Dr. Gary Habermas is the author or co-author of over 30 books and 100 articles and reviews in journals and magazines. In the last 12 years he has given over 1500 lectures in about 100 universities, seminaries, and colleges. He holds a PhD in History and Philosophy of Religion from Michigan State University as well as an MA in Philosophical Theology from the University of Detroit. He currently acts as 'Distinguished Research Professor and Chair' in the Department of Philosophy and Theology at Liberty University, where he has taught for the past 26 years. His main areas of research include the philosophical study of miracles, near-death experiences, the historical Jesus, and the historicity of the resurrection of Jesus.
A Brief Biography:
Gary R. Habermas was born just outside Detroit, Michigan in 1950. Although he was raised in a Christian home and attended a German Baptist Church, he began having serious doubts about Christianity. For more than ten years, he faced uncertainty about key Christian claims and searched other religious and non-religious systems, especially naturalism. His studies centered chiefly on investigating various world views, occasionally getting close to what he thought might be the proper approach. During this time, as he explains, "The last thing I did at night was recall what I had learned that day to further my search. Early the next morning, it seems that the first thing that came to my mind was, 'Where did I end my studies last night?'" This continued for several agonizing years.

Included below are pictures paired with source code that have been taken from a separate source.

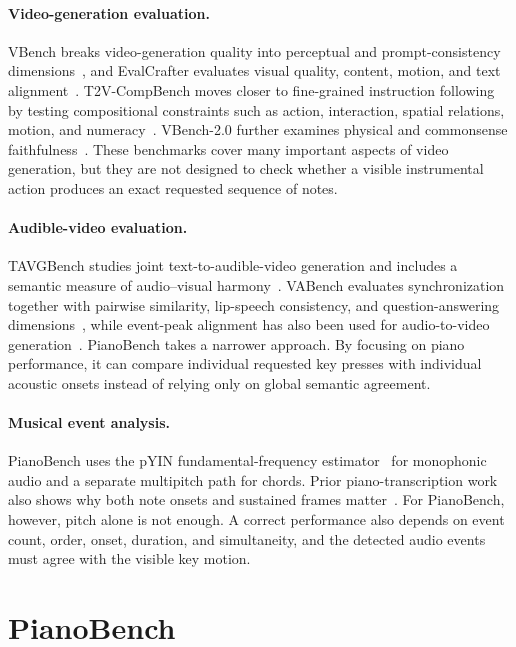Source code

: \documentclass{article}
\begin{document}
\paragraph{Video-generation evaluation.}
VBench breaks video-generation quality into perceptual and prompt-consistency dimensions~\citep{huang2024vbench}, and EvalCrafter evaluates visual quality, content, motion, and text alignment~\citep{liu2024evalcrafter}. T2V-CompBench moves closer to fine-grained instruction following by testing compositional constraints such as action, interaction, spatial relations, motion, and numeracy~\citep{sun2025t2vcompbench}. VBench-2.0 further examines physical and commonsense faithfulness~\citep{zheng2025vbench2}. These benchmarks cover many important aspects of video generation, but they are not designed to check whether a visible instrumental action produces an exact requested sequence of notes.

\paragraph{Audible-video evaluation.}
TAVGBench studies joint text-to-audible-video generation and includes a semantic measure of audio--visual harmony~\citep{mao2024tavgbench}. VABench evaluates synchronization together with pairwise similarity, lip-speech consistency, and question-answering dimensions~\citep{hua2026vabench}, while event-peak alignment has also been used for audio-to-video generation~\citep{yariv2024diverse}. PianoBench takes a narrower approach. By focusing on piano performance, it can compare individual requested key presses with individual acoustic onsets instead of relying only on global semantic agreement.

\paragraph{Musical event analysis.}
PianoBench uses the pYIN fundamental-frequency estimator~\citep{mauch2014pyin} for monophonic audio and a separate multipitch path for chords. Prior piano-transcription work also shows why both note onsets and sustained frames matter~\citep{hawthorne2018onsets}. For PianoBench, however, pitch alone is not enough. A correct performance also depends on event count, order, onset, duration, and simultaneity, and the detected audio events must agree with the visible key motion.

\section{PianoBench}
\label{sec:benchmark}
\end{document}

Habermas' interest in the field of apologetics began early in his search when he realized that some religions made claims that could be either verified or falsified. He searched the various religious systems to ascertain if such claims were verifiable. After several years of study, he concluded that very few religious claims could be substantiated. Habermas concluded that even Christianity suffered in this sense. While certainly having more evidential considerations than other religions, there always seemed to be a reason why the argument could not be finalized. While Habermas conducted detailed studies of creation, fulfilled prophecy, archaeological discoveries, and the general reliability of the Old and New Testaments, he constantly asked if there were any "clinching" arguments.

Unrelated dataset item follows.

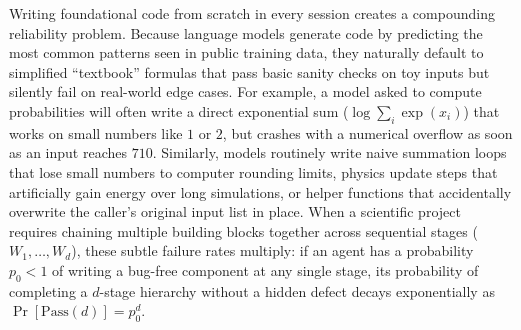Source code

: \documentclass[10pt,twocolumn]{article}
\begin{document}
Writing foundational code from scratch in every session creates a compounding reliability problem. Because language models generate code by predicting the most common patterns seen in public training data, they naturally default to simplified ``textbook'' formulas that pass basic sanity checks on toy inputs but silently fail on real-world edge cases. For example, a model asked to compute probabilities will often write a direct exponential sum ($\log \sum_i \exp(x_i)$) that works on small numbers like $1$ or $2$, but crashes with a numerical overflow as soon as an input reaches $710$. Similarly, models routinely write naive summation loops that lose small numbers to computer rounding limits, physics update steps that artificially gain energy over long simulations, or helper functions that accidentally overwrite the caller's original input list in place. When a scientific project requires chaining multiple building blocks together across sequential stages ($W_1, \dots, W_d$), these subtle failure rates multiply: if an agent has a probability $p_0 < 1$ of writing a bug-free component at any single stage, its probability of completing a $d$-stage hierarchy without a hidden defect decays exponentially as $\Pr[\text{Pass}(d)] = p_0^d$.
\end{document}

Habermas especially studied the notion that Eastern metaphysics were confirmed by modern physics, as well as the claims made on behalf of various other holy books. He reached the conclusion that, while religious beliefs could be held by faith, they usually lacked great evidence and could not be "proven" to be true.

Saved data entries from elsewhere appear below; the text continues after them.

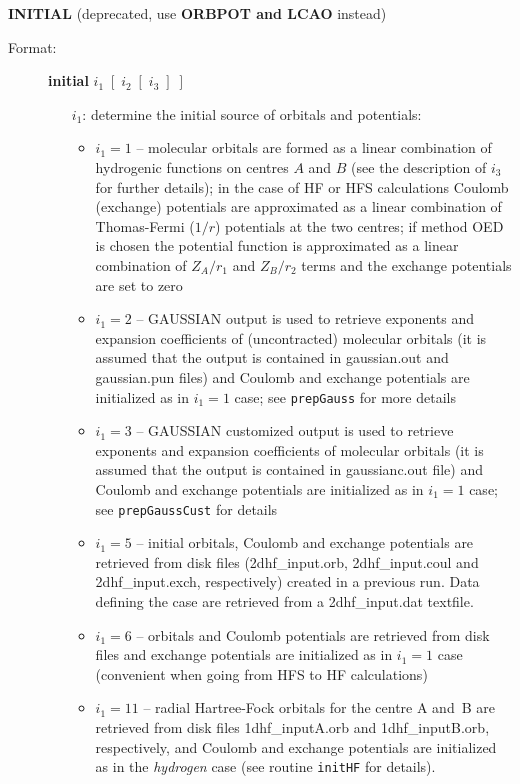 \documentclass[12pt,a4paper]{article}
\newcommand{\ft}[1]{\texttt{#1}}
\begin{document}
\begin{description} 
\item \textbf{INITIAL} (deprecated, use \textbf{ORBPOT and LCAO} instead)
\begin{description} 
\item[Format:] \textbf{initial} $i_1\;[\;i_2\;[\;i_3\;]\;]$  
\begin{itemize} 
\item[$i_1$:] determine the initial source of orbitals and potentials:
\begin{itemize}
\item $i_1=1$ --   molecular orbitals are formed as a linear
  combination of hydrogenic functions on centres $A$ and $B$ (see
  the description of $i_3$ for further details); 
  in the case of HF or HFS calculations Coulomb
  (exchange) potentials are approximated as a linear combination of 
  Thomas-Fermi ($1/r$) potentials at the two centres; if method OED is
  chosen the potential function is approximated as a linear
  combination of $Z_A/r_1$ and $Z_B/r_2$ terms and the exchange
  potentials are set to zero

\item $i_1=2$ -- GAUSSIAN output is used to retrieve exponents and expansion coefficients
  of (uncontracted) molecular orbitals (it is assumed that the output is contained in
  gaussian.out and gaussian.pun files) and Coulomb and exchange potentials are initialized
  as in $i_1=1$ case; see \ft{prepGauss} for more details

\item $i_1=3$ -- GAUSSIAN customized output is used to retrieve exponents and expansion
  coefficients of molecular orbitals (it is assumed that the output is contained in
  gaussianc.out file) and Coulomb and exchange potentials are initialized as in $i_1=1$
  case; see \ft{prepGaussCust} for details

\item $i_1=5$ -- initial orbitals, Coulomb and exchange potentials are retrieved from disk
  files (2dhf\_input.orb, 2dhf\_input.coul and 2dhf\_input.exch, respectively) created in
  a previous run. Data defining the case are retrieved from a 2dhf\_input.\-dat textfile.

\item $i_1=6$ -- orbitals and Coulomb potentials are retrieved from disk files and
  exchange potentials are initialized as in $i_1=1$ case (convenient when going from HFS
  to HF calculations)

\item $i_1=11$ -- radial Hartree-Fock orbitals for the centre A and~B are retrieved from
  disk files 1dhf\_inputA.orb and 1dhf\_inputB.orb, respectively, and Coulomb and exchange
  potentials are initialized as in the \textsl{hydrogen} case (see routine \ft{initHF} for
  details).


\end{itemize}
\end{itemize}
\end{description}
\end{description}
\end{document}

Habermas' search frequently took the form of debating with various adherents of non-Christian as well as Christian views. He told practitioners from both camps that their beliefs were not as grounded as they would like to believe. He especially recalls one encounter where an exasperated Christian told him that he was filled with demons! Once his mother called to see how he was doing, and he announced that he thought he was close to becoming a Buddhist, his latest research interest.
During this time, one subject began to appeal to Habermas more than any other. He realized that if Jesus had been raised from the dead, this would go a long way toward arguing that Christianity was true.